Beginning at the line with "其次在lint的时候加上参数 --use-libraries.", output each line to the end of the listing below exactly, please.
*** GIVEN RECORDS Section Begins ***
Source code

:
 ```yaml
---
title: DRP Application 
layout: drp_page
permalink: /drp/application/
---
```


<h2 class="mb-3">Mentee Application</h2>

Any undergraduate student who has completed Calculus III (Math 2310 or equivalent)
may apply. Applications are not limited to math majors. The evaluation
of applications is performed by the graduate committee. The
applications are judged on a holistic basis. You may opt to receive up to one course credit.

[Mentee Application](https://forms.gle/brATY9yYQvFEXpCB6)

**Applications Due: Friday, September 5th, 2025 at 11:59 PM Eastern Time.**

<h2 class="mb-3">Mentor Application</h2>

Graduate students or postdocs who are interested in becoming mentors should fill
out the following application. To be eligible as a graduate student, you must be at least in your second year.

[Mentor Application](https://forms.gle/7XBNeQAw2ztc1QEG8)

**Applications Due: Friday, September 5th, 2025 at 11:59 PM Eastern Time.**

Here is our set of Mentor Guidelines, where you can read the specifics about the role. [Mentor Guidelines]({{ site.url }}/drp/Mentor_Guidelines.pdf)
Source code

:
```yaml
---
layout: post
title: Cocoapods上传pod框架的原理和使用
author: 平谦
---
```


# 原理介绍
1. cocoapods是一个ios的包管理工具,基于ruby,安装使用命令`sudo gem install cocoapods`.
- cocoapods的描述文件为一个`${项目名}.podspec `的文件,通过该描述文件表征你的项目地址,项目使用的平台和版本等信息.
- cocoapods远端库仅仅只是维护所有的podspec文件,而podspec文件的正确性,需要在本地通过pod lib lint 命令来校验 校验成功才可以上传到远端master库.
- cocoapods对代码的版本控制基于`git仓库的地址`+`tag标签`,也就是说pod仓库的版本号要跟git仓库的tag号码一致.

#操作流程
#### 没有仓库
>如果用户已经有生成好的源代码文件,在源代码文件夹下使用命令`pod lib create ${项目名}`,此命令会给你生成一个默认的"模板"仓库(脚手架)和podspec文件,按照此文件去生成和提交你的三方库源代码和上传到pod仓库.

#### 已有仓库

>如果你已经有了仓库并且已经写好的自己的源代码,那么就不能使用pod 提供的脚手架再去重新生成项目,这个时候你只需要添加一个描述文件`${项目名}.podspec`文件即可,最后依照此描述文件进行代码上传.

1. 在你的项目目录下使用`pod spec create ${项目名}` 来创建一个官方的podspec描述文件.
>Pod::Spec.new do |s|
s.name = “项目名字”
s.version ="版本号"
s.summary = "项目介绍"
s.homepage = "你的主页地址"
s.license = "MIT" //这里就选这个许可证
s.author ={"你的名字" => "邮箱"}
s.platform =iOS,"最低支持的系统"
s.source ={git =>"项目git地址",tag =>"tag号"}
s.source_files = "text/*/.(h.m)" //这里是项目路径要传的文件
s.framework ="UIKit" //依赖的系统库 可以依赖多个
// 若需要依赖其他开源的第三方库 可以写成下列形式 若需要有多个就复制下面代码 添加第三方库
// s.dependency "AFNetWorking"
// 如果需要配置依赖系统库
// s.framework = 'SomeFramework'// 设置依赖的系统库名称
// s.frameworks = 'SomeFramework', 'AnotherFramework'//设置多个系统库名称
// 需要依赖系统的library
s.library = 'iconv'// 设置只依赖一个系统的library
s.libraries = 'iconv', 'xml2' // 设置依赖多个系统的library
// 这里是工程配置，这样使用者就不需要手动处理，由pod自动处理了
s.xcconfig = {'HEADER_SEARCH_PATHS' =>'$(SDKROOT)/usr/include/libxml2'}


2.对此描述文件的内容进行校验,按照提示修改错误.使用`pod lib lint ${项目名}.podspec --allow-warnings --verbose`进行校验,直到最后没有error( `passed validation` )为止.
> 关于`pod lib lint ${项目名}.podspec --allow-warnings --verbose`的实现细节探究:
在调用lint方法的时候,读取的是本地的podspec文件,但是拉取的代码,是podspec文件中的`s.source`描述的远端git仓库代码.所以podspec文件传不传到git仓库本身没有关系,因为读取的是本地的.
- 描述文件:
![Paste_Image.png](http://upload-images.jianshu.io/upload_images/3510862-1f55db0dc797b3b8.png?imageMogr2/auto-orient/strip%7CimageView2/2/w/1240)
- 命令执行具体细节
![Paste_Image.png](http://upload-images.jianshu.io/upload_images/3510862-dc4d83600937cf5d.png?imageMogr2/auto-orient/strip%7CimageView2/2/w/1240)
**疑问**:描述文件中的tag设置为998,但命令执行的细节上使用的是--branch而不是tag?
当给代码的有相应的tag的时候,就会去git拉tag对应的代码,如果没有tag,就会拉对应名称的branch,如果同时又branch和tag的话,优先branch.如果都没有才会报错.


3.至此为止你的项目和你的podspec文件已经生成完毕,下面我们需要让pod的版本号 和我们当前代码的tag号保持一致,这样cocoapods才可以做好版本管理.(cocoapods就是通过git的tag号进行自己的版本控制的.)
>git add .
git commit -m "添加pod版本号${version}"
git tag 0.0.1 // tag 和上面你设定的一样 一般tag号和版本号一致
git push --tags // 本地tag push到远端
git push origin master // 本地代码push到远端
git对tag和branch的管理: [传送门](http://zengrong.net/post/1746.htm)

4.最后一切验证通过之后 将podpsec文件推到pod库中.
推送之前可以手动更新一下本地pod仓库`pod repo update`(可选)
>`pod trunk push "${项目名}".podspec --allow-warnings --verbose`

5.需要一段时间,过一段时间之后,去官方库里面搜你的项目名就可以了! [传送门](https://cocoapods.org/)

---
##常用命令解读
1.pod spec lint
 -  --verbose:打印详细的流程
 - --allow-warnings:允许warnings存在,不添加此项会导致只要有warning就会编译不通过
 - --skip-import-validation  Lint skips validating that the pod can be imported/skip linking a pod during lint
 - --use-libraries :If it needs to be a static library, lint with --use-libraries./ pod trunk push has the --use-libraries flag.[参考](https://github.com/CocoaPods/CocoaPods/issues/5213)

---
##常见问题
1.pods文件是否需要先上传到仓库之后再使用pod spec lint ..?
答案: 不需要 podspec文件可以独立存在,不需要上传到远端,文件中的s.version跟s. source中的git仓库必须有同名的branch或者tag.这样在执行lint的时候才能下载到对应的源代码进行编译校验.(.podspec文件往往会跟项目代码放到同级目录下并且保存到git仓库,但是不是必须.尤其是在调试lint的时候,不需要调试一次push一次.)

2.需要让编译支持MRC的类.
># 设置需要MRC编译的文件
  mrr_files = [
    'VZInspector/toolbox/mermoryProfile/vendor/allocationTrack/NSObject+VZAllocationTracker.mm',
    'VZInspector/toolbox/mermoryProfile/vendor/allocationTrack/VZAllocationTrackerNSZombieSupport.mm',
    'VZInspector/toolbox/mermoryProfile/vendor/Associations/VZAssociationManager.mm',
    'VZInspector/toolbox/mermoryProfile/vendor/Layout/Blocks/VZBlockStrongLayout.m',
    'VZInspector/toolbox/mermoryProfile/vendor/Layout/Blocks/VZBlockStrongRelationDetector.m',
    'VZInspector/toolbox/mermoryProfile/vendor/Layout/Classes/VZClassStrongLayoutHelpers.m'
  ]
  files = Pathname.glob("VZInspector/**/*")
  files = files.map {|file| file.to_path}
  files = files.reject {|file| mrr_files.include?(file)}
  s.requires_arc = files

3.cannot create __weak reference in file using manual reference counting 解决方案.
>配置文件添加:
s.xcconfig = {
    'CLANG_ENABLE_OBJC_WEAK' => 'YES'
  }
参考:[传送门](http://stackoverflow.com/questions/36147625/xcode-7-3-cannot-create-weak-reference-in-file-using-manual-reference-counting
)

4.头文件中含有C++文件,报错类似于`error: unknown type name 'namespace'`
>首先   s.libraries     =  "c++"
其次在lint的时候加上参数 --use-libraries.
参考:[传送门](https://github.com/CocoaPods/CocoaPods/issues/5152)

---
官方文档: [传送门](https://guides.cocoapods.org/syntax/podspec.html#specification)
*** GIVEN RECORDS Section Ends ***
WRITTEN SOLUTION:
其次在lint的时候加上参数 --use-libraries.
参考:[传送门](https://github.com/CocoaPods/CocoaPods/issues/5152)

---
官方文档: [传送门](https://guides.cocoapods.org/syntax/podspec.html#specification)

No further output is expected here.